In the age of AI disruption, the bar for user experience is rising fast. Founders who recognize the power of thoughtful, intentional design will have a significant advantage.
Why More Designers Should Become Founders
Historically, design was closer to art — expressing questions rather than solving them. Over time, especially during industrialization, design evolved into a problem-solving discipline, aligned more with engineering and business.
Today, the means of production (software, tools, code) are accessible to designers. They no longer need to hand off their ideas to engineers — they can build directly.
This shift is why Raphael urges more designers to build companies, not just products.
Designers understand desirability naturally.
Access to no-code/low-code tools bridges technical gaps.
The era of "design-led startups" is now, not later.
Raphael Schaad's Journey: Designer, Maker, Founder
Schaad’s background reflects a strong blend of disciplines:
Technical Foundation: A degree in computer science allowed him to build the designs he envisioned.
Creative Excellence: Graduate studies at the MIT Media Lab emphasized physical and digital product creation.
Founder Mindset: His ability to ship, iterate, and learn made Cron a success — eventually acquired by Notion.
Key takeaway:
Founders who can both design and build will dominate the next generation of startups.

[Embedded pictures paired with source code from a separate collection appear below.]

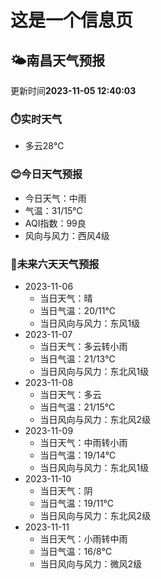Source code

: # 这是一个信息页 
## 🌤️**南昌**天气预报
更新时间**2023-11-05 12:40:03**
### ⏱️实时天气
- 多云28℃
### 😊今日天气预报
- 今日天气：中雨
- 气温：31/15℃
- AQI指数：99良
- 风向与风力：西风4级
### 🤩未来六天天气预报
- 2023-11-06
  - 当日天气：晴
  - 当日气温：20/11℃
  - 当日风向与风力：东风1级
- 2023-11-07
  - 当日天气：多云转小雨
  - 当日气温：21/13℃
  - 当日风向与风力：东北风1级
- 2023-11-08
  - 当日天气：多云
  - 当日气温：21/15℃
  - 当日风向与风力：东北风2级
- 2023-11-09
  - 当日天气：中雨转小雨
  - 当日气温：19/14℃
  - 当日风向与风力：东北风1级
- 2023-11-10
  - 当日天气：阴
  - 当日气温：19/11℃
  - 当日风向与风力：东北风2级
- 2023-11-11
  - 当日天气：小雨转中雨
  - 当日气温：16/8℃
  - 当日风向与风力：微风2级

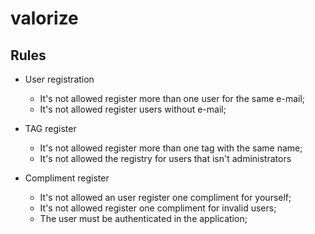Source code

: # valorize

## Rules

- User registration

  - It's not allowed register more than one user for the same e-mail;
  - It's not allowed register users without e-mail;

- TAG register

  - It's not allowed register more than one tag with the same name;
  - It's not allowed the registry for users that isn't administrators

- Compliment register

  - It's not allowed an user register one compliment for yourself;
  - It's not allowed register one compliment for invalid users;
  - The user must be authenticated in the application;
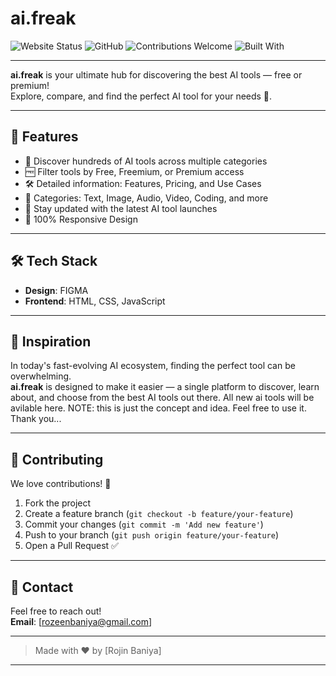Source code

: # ai.freak



![Website Status](https://img.shields.io/website?url=https%3A%2F%2Fyourwebsite.com&label=Live&style=flat-square&color=brightgreen)
![GitHub](https://img.shields.io/github/license/yourusername/ai.freak?style=flat-square)
![Contributions Welcome](https://img.shields.io/badge/contributions-welcome-brightgreen.svg?style=flat-square)
![Built With](https://img.shields.io/badge/Built%20with-%E2%9D%A4%EF%B8%8F-ff69b4?style=flat-square)

---

**ai.freak** is your ultimate hub for discovering the best AI tools — free or premium!  
Explore, compare, and find the perfect AI tool for your needs 🚀.

---

## 🌟 Features

- 🔎 Discover hundreds of AI tools across multiple categories
- 🆓 Filter tools by Free, Freemium, or Premium access
- 🛠️ Detailed information: Features, Pricing, and Use Cases
- 🧩 Categories: Text, Image, Audio, Video, Coding, and more
- 🔔 Stay updated with the latest AI tool launches
- 📱 100% Responsive Design

---


## 🛠️ Tech Stack
- **Design**: FIGMA
- **Frontend**: HTML, CSS, JavaScript 
---


## 🧠 Inspiration

In today's fast-evolving AI ecosystem, finding the perfect tool can be overwhelming.  
**ai.freak** is designed to make it easier — a single platform to discover, learn about, and choose from the best AI tools out there. All new ai tools will be avilable here. 
NOTE: this is just the concept and idea. Feel free to use it. Thank you...

---

## 🤝 Contributing

We love contributions! 🚀

1. Fork the project
2. Create a feature branch (`git checkout -b feature/your-feature`)
3. Commit your changes (`git commit -m 'Add new feature'`)
4. Push to your branch (`git push origin feature/your-feature`)
5. Open a Pull Request ✅

---


## 📧 Contact

Feel free to reach out!  
**Email**: [rozeenbaniya@gmail.com]

---

> Made with ❤️ by [Rojin Baniya]

---



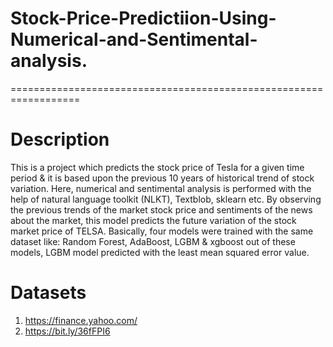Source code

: # Stock-Price-Predictiion-Using-Numerical-and-Sentimental-analysis.
==================================================================
# Description
This is a project which predicts the stock price of Tesla for a given time period & it is based upon the previous 10 years of historical trend of stock variation. Here, numerical and sentimental analysis is performed with the help of natural language toolkit (NLKT), Textblob, sklearn etc. By observing the previous trends of the market stock price and sentiments of the news about the market, this model predicts the future variation of the stock market price of TELSA. Basically, four models were trained with the same dataset like: Random Forest, AdaBoost, LGBM & xgboost out of these models, LGBM model predicted with the least mean squared error value.
# Datasets
1. https://finance.yahoo.com/
2. https://bit.ly/36fFPI6


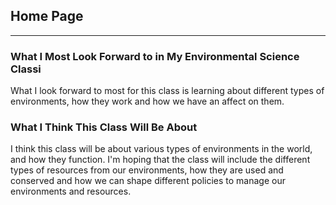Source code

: ## Home Page

---

### What I Most Look Forward to in My Environmental Science Classi

What I look forward to most for this class is learning about different types of environments, how they work and how we have an affect on them.

### What I Think This Class Will Be About

I think this class will be about various types of environments in the world, and how they function.
I'm hoping that the class will include the different types of resources from our environments, how they are used and conserved and how 
we can shape different policies to manage our environments and resources.
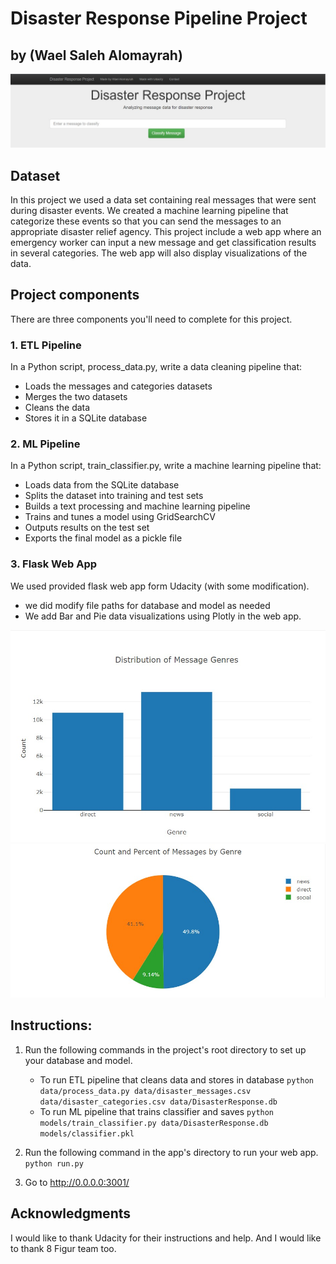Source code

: # Disaster Response Pipeline Project
## by (Wael Saleh Alomayrah)
![image](images/1.jpg)
## Dataset

In this project we used a data set containing real messages that were sent during disaster events. We created a machine learning pipeline that categorize these events so that you can send the messages to an appropriate disaster relief agency.
This project include a web app where an emergency worker can input a new message and get classification results in several categories. The web app will also display visualizations of the data.

## Project components

 There are three components you'll need to complete for this project.

### 1. ETL Pipeline
 In a Python script,  process_data.py, write a data cleaning pipeline that:
- Loads the  messages and categories datasets
- Merges the two datasets
- Cleans the data
- Stores it in a SQLite database

### 2. ML Pipeline
In a Python script, train_classifier.py, write a machine learning pipeline that:

- Loads data from the SQLite database
- Splits the dataset into training and test sets
- Builds a text processing and machine learning pipeline
- Trains and tunes a model using GridSearchCV
- Outputs results on the test set
- Exports the final model as a pickle file

### 3. Flask Web App
We used provided  flask web app form Udacity (with some modification).

- we did modify file paths for database and model as needed
- We add Bar and Pie data visualizations using Plotly in the web app.

![image](images/2.jpg)
![image](images/3.jpg)

## Instructions:
1. Run the following commands in the project's root directory to set up your database and model.

    - To run ETL pipeline that cleans data and stores in database
        `python data/process_data.py data/disaster_messages.csv data/disaster_categories.csv data/DisasterResponse.db`
    - To run ML pipeline that trains classifier and saves
        `python models/train_classifier.py data/DisasterResponse.db models/classifier.pkl`

2. Run the following command in the app's directory to run your web app.
    `python run.py`

3. Go to http://0.0.0.0:3001/

## Acknowledgments
I would like to thank Udacity for their instructions and help.
And I would like to thank 8 Figur team too.
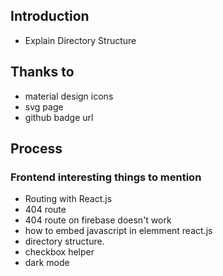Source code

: ## Introduction

- Explain Directory Structure

## Thanks to 

- material design icons
- svg page
- github badge url

## Process 

### Frontend  interesting things to mention

- Routing with React.js 
- 404 route
- 404 route on firebase doesn't work
- how to embed javascript in elemment react.js
- directory structure.
- checkbox helper
- dark mode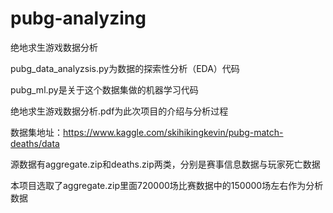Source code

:# pubg-analyzing
绝地求生游戏数据分析

pubg_data_analyzsis.py为数据的探索性分析（EDA）代码

pubg_ml.py是关于这个数据集做的机器学习代码

绝地求生游戏数据分析.pdf为此次项目的介绍与分析过程

数据集地址：https://www.kaggle.com/skihikingkevin/pubg-match-deaths/data

源数据有aggregate.zip和deaths.zip两类，分别是赛事信息数据与玩家死亡数据

本项目选取了aggregate.zip里面720000场比赛数据中的150000场左右作为分析数据
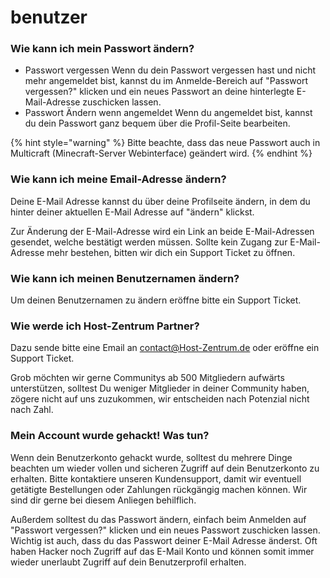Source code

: # benutzer

### Wie kann ich mein Passwort ändern?

* Passwort vergessen Wenn du dein Passwort vergessen hast und nicht mehr angemeldet bist, kannst du im Anmelde-Bereich auf "Passwort vergessen?" klicken und ein neues Passwort an deine hinterlegte E-Mail-Adresse zuschicken lassen.
* Passwort Ändern wenn angemeldet Wenn du angemeldet bist, kannst du dein Passwort ganz bequem über die Profil-Seite bearbeiten.

{% hint style="warning" %}
Bitte beachte, dass das neue Passwort auch in Multicraft (Minecraft-Server Webinterface) geändert wird.
{% endhint %}

### Wie kann ich meine Email-Adresse ändern?

Deine E-Mail Adresse kannst du über deine Profilseite ändern, in dem du hinter deiner aktuellen E-Mail Adresse auf "ändern" klickst.

Zur Änderung der E-Mail-Adresse wird ein Link an beide E-Mail-Adressen gesendet, welche bestätigt werden müssen. Sollte kein Zugang zur E-Mail-Adresse mehr bestehen, bitten wir dich ein Support Ticket zu öffnen.

### Wie kann ich meinen Benutzernamen ändern?

Um deinen Benutzernamen zu ändern eröffne bitte ein Support Ticket.

### Wie werde ich Host-Zentrum Partner?

Dazu sende bitte eine Email an contact@Host-Zentrum.de oder eröffne ein Support Ticket.

Grob möchten wir gerne Communitys ab 500 Mitgliedern aufwärts unterstützen, solltest Du weniger Mitglieder in deiner Community haben, zögere nicht auf uns zuzukommen, wir entscheiden nach Potenzial nicht nach Zahl.

### Mein Account wurde gehackt! Was tun?

Wenn dein Benutzerkonto gehackt wurde, solltest du mehrere Dinge beachten um wieder vollen und sicheren Zugriff auf dein Benutzerkonto zu erhalten. Bitte kontaktiere unseren Kundensupport, damit wir eventuell getätigte Bestellungen oder Zahlungen rückgängig machen können. Wir sind dir gerne bei diesem Anliegen behilflich.

Außerdem solltest du das Passwort ändern, einfach beim Anmelden auf "Passwort vergessen?" klicken und ein neues Passwort zuschicken lassen. Wichtig ist auch, dass du das Passwort deiner E-Mail Adresse änderst. Oft haben Hacker noch Zugriff auf das E-Mail Konto und können somit immer wieder unerlaubt Zugriff auf dein Benutzerprofil erhalten.
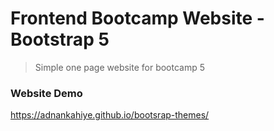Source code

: # Frontend Bootcamp Website - Bootstrap 5

> Simple one page website for  bootcamp 5


### Website Demo
https://adnankahiye.github.io/bootsrap-themes/
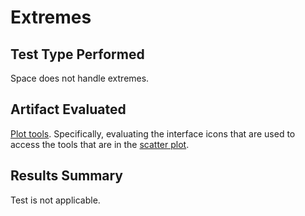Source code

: # Extremes

## Test Type Performed

Space does not handle extremes.

## Artifact Evaluated

[Plot tools](https://docs.bokeh.org/en/latest/docs/user_guide/interaction/tools.html#ug-interaction-tools). Specifically, evaluating the interface icons that are used to access the tools that are in the [scatter plot](https://quansight-labs.github.io/bokeh-a11y-audit/#_ts1723552414769).

## Results Summary

Test is not applicable.

<!-- ## Expected Behavior (Pass/Fail)
- *Pass* - Plot tools tooltip text meets minimum requirement of 9pt/12px.

## Image or Video of Failure
<figure>
    <img width="803" alt="A browser Command Console window is open. A red line is highlighting the font size '12px' (passes)" src="./assets/plot-tools_text-size.png">
    <figcaption>A browser Command Console window is open. A red line is highlighting the font size '12px' (passes).</figcaption>
</figure>


## Steps to Reproduce
Use Inspect on the plot tool icon to open Console Command. Find the "style" section for the selected button then locate the font size.

## Guidelines and Standards Used
Small text size https://chartability.github.io/POUR-CAF/#__smalltextsize___critical_

## Related Evidence
(Added if additional evidence has already been gathered for related elements. This will not be edited retroactively, however, due to scope creep. This means that the latest issues will have the most Related Evidence listed.)

## Known or Documented Issues
(If there is already a github issue created for this test or a related test, it will be listed here.)

## Technical Details
- Chrome Version 127.0.6533.89 (64-bit)
- Windows 11 Build 22631.3958

*Updated as of: August 2nd, 2024*

## Notes
A seasoned SR (screen reader) user could have the knowledge to navigate and explore webpages and graphs with more nuance, whether through manual mode switching, certain key shortcuts, etc. These tests are done by a sighted user with the SR’s default options and performed as if a new or beginner user is interacting with these elements. We would expect that all users could be able to navigate smoothly, regardless of experience levels.  -->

Should Designers Learn to Code?
Raphael’s advice is simple:
Be comfortable in the medium you are designing for.
If you are building software, understanding code (even at a high level) dramatically increases your ability to ship real products, not just prototypes.
Especially in an AI-driven world, where dynamic behaviors like "autocomplete" and "agent-based actions" are becoming core features, static mockups break down quickly.
Founders must move beyond "rectangles inside rectangles" thinking and design experiences, not screens.
How Non-Designers Can Develop Better Taste
For technical founders or those without a design background, Raphael recommends three practical steps:
1. Start Designing — Badly
You will not produce great design at first. But doing (even badly) teaches you why some designs work and others don't. You begin to "see the Matrix" — the invisible patterns behind great design.
2. Surround Yourself with Beautiful Products
Only let well-designed tools, apps, and physical products into your life. High-quality design trains your subconscious understanding of beauty, function, and longevity.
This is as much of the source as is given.